### YOUR GOAL
The reply consists of one number only: how many lines in the listing below contain the word "message".

### TASK INPUTS
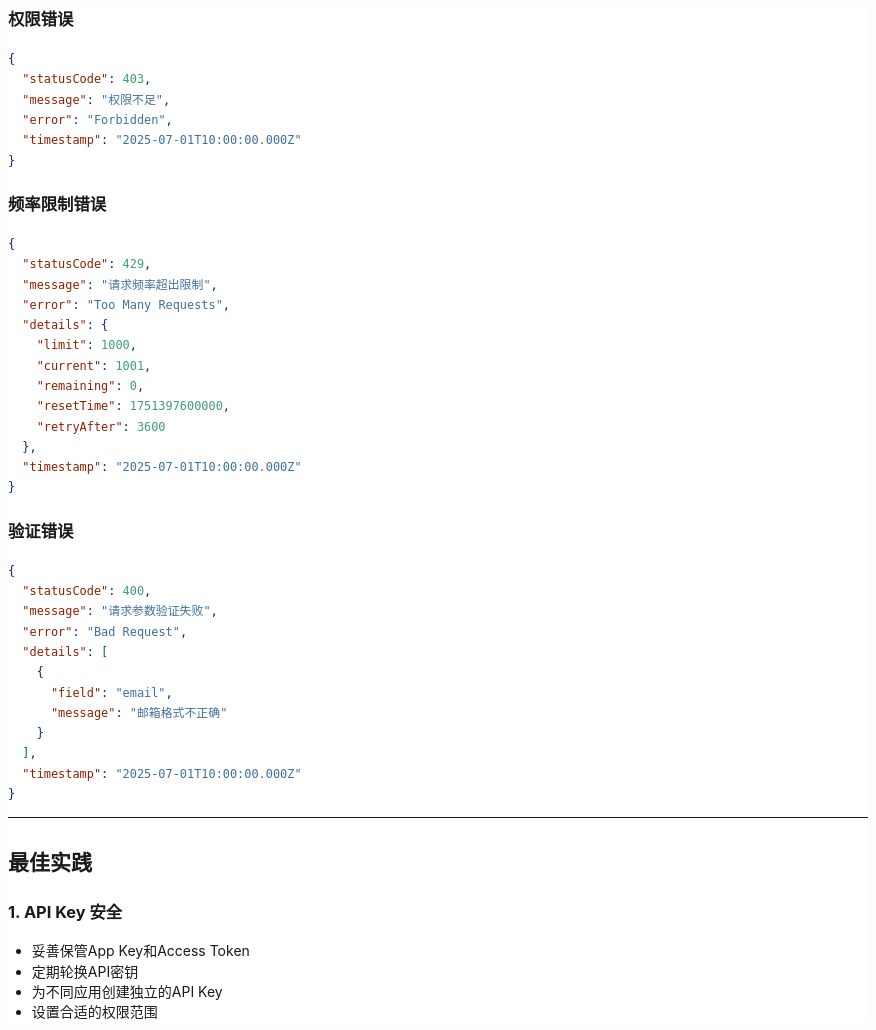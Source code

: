 ### 权限错误
```json
{
  "statusCode": 403,
  "message": "权限不足",
  "error": "Forbidden", 
  "timestamp": "2025-07-01T10:00:00.000Z"
}
```

### 频率限制错误
```json
{
  "statusCode": 429,
  "message": "请求频率超出限制",
  "error": "Too Many Requests",
  "details": {
    "limit": 1000,
    "current": 1001,
    "remaining": 0,
    "resetTime": 1751397600000,
    "retryAfter": 3600
  },
  "timestamp": "2025-07-01T10:00:00.000Z"
}
```

### 验证错误
```json
{
  "statusCode": 400,
  "message": "请求参数验证失败",
  "error": "Bad Request",
  "details": [
    {
      "field": "email",
      "message": "邮箱格式不正确"
    }
  ],
  "timestamp": "2025-07-01T10:00:00.000Z"
}
```

---

## 最佳实践

### 1. API Key 安全
- 妥善保管App Key和Access Token
- 定期轮换API密钥
- 为不同应用创建独立的API Key
- 设置合适的权限范围
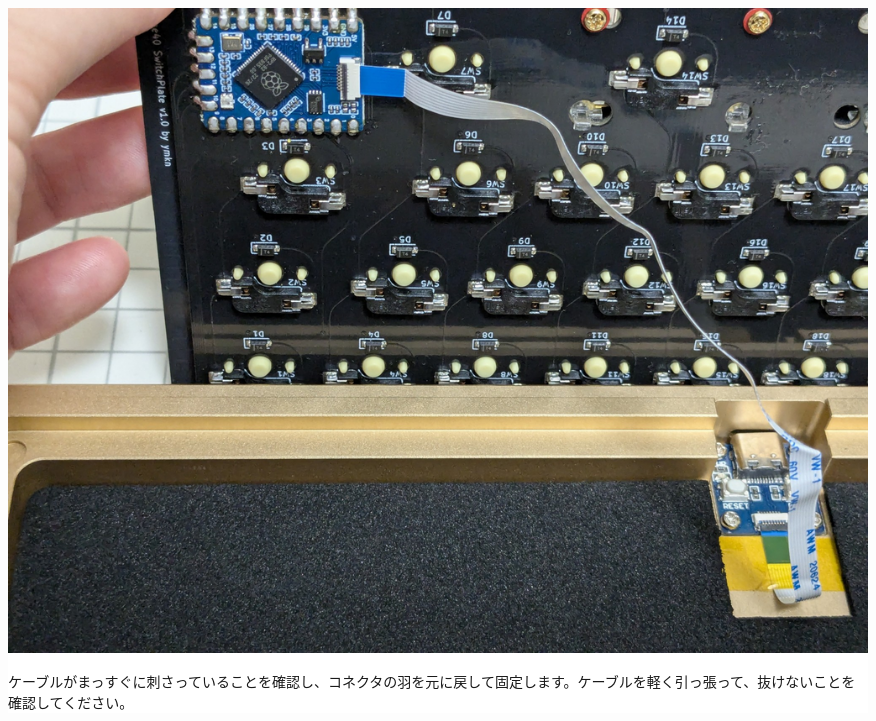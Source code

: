 ![FPC接続2](../image/henge40-cable2.jpg)

ケーブルがまっすぐに刺さっていることを確認し、コネクタの羽を元に戻して固定します。ケーブルを軽く引っ張って、抜けないことを確認してください。
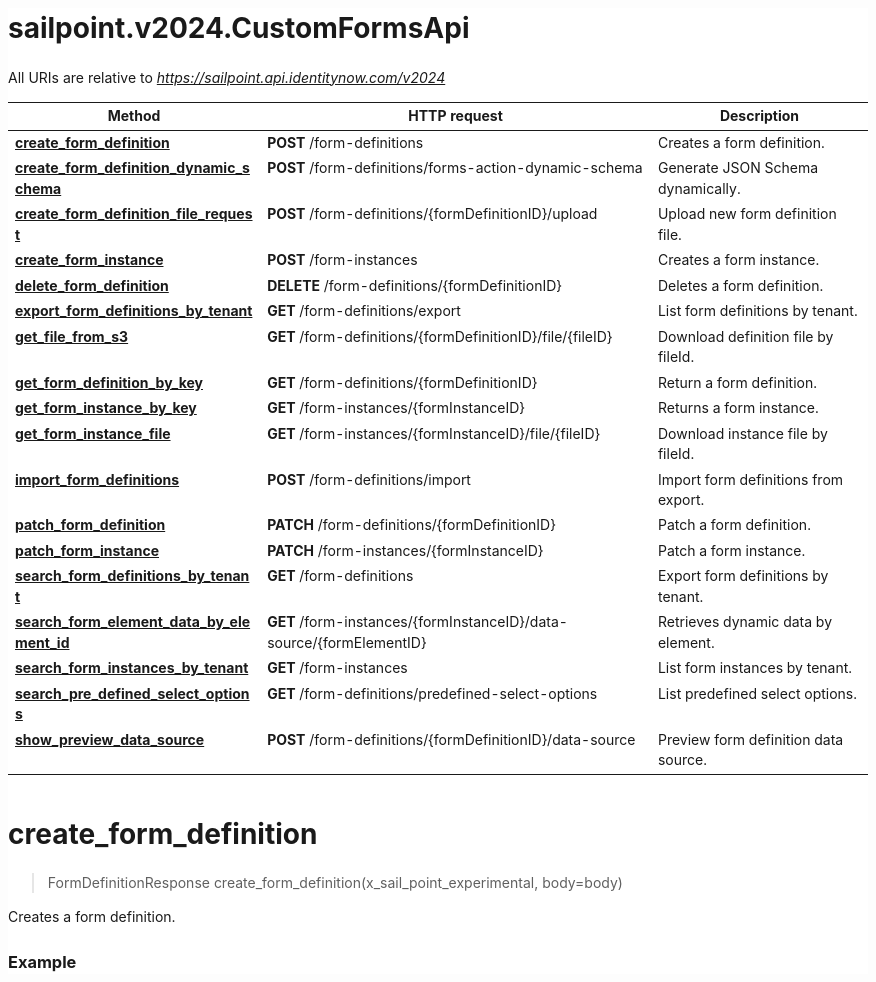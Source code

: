 # sailpoint.v2024.CustomFormsApi

All URIs are relative to *https://sailpoint.api.identitynow.com/v2024*

Method | HTTP request | Description
------------- | ------------- | -------------
[**create_form_definition**](CustomFormsApi.md#create_form_definition) | **POST** /form-definitions | Creates a form definition.
[**create_form_definition_dynamic_schema**](CustomFormsApi.md#create_form_definition_dynamic_schema) | **POST** /form-definitions/forms-action-dynamic-schema | Generate JSON Schema dynamically.
[**create_form_definition_file_request**](CustomFormsApi.md#create_form_definition_file_request) | **POST** /form-definitions/{formDefinitionID}/upload | Upload new form definition file.
[**create_form_instance**](CustomFormsApi.md#create_form_instance) | **POST** /form-instances | Creates a form instance.
[**delete_form_definition**](CustomFormsApi.md#delete_form_definition) | **DELETE** /form-definitions/{formDefinitionID} | Deletes a form definition.
[**export_form_definitions_by_tenant**](CustomFormsApi.md#export_form_definitions_by_tenant) | **GET** /form-definitions/export | List form definitions by tenant.
[**get_file_from_s3**](CustomFormsApi.md#get_file_from_s3) | **GET** /form-definitions/{formDefinitionID}/file/{fileID} | Download definition file by fileId.
[**get_form_definition_by_key**](CustomFormsApi.md#get_form_definition_by_key) | **GET** /form-definitions/{formDefinitionID} | Return a form definition.
[**get_form_instance_by_key**](CustomFormsApi.md#get_form_instance_by_key) | **GET** /form-instances/{formInstanceID} | Returns a form instance.
[**get_form_instance_file**](CustomFormsApi.md#get_form_instance_file) | **GET** /form-instances/{formInstanceID}/file/{fileID} | Download instance file by fileId.
[**import_form_definitions**](CustomFormsApi.md#import_form_definitions) | **POST** /form-definitions/import | Import form definitions from export.
[**patch_form_definition**](CustomFormsApi.md#patch_form_definition) | **PATCH** /form-definitions/{formDefinitionID} | Patch a form definition.
[**patch_form_instance**](CustomFormsApi.md#patch_form_instance) | **PATCH** /form-instances/{formInstanceID} | Patch a form instance.
[**search_form_definitions_by_tenant**](CustomFormsApi.md#search_form_definitions_by_tenant) | **GET** /form-definitions | Export form definitions by tenant.
[**search_form_element_data_by_element_id**](CustomFormsApi.md#search_form_element_data_by_element_id) | **GET** /form-instances/{formInstanceID}/data-source/{formElementID} | Retrieves dynamic data by element.
[**search_form_instances_by_tenant**](CustomFormsApi.md#search_form_instances_by_tenant) | **GET** /form-instances | List form instances by tenant.
[**search_pre_defined_select_options**](CustomFormsApi.md#search_pre_defined_select_options) | **GET** /form-definitions/predefined-select-options | List predefined select options.
[**show_preview_data_source**](CustomFormsApi.md#show_preview_data_source) | **POST** /form-definitions/{formDefinitionID}/data-source | Preview form definition data source.


# **create_form_definition**
> FormDefinitionResponse create_form_definition(x_sail_point_experimental, body=body)

Creates a form definition.

### Example
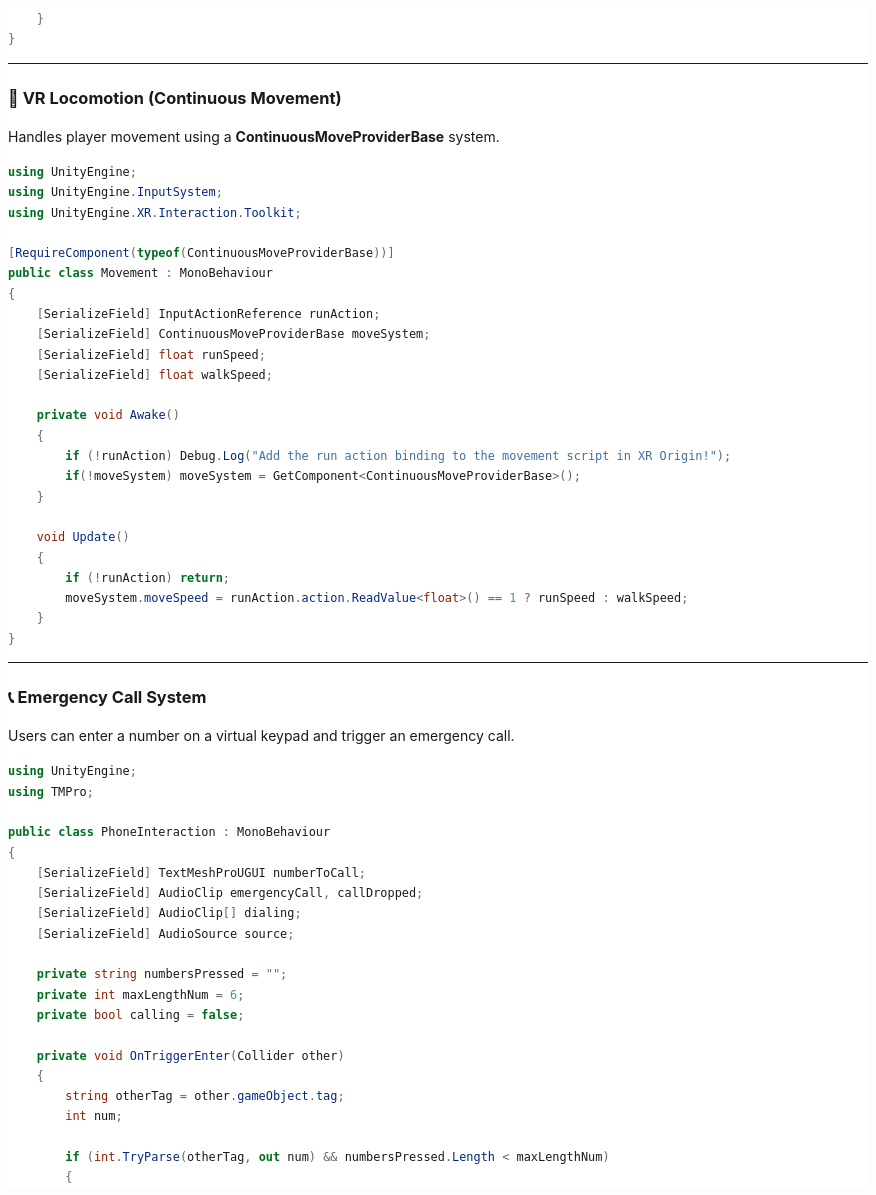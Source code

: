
 ```csharp
    }
}
```

---

### 🏃 **VR Locomotion (Continuous Movement)**
Handles player movement using a **ContinuousMoveProviderBase** system.

```csharp
using UnityEngine;
using UnityEngine.InputSystem;
using UnityEngine.XR.Interaction.Toolkit;

[RequireComponent(typeof(ContinuousMoveProviderBase))]
public class Movement : MonoBehaviour
{
    [SerializeField] InputActionReference runAction;
    [SerializeField] ContinuousMoveProviderBase moveSystem;
    [SerializeField] float runSpeed;
    [SerializeField] float walkSpeed;

    private void Awake()
    {
        if (!runAction) Debug.Log("Add the run action binding to the movement script in XR Origin!");
        if(!moveSystem) moveSystem = GetComponent<ContinuousMoveProviderBase>();
    }

    void Update()
    {
        if (!runAction) return;
        moveSystem.moveSpeed = runAction.action.ReadValue<float>() == 1 ? runSpeed : walkSpeed;
    }
}
```

---

### 📞 **Emergency Call System**
Users can enter a number on a virtual keypad and trigger an emergency call.

```csharp
using UnityEngine;
using TMPro;

public class PhoneInteraction : MonoBehaviour
{
    [SerializeField] TextMeshProUGUI numberToCall;
    [SerializeField] AudioClip emergencyCall, callDropped;
    [SerializeField] AudioClip[] dialing;
    [SerializeField] AudioSource source;

    private string numbersPressed = "";
    private int maxLengthNum = 6;
    private bool calling = false;

    private void OnTriggerEnter(Collider other)
    {
        string otherTag = other.gameObject.tag;
        int num;

        if (int.TryParse(otherTag, out num) && numbersPressed.Length < maxLengthNum)
        {
```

### EXPECTED OUTPUT
4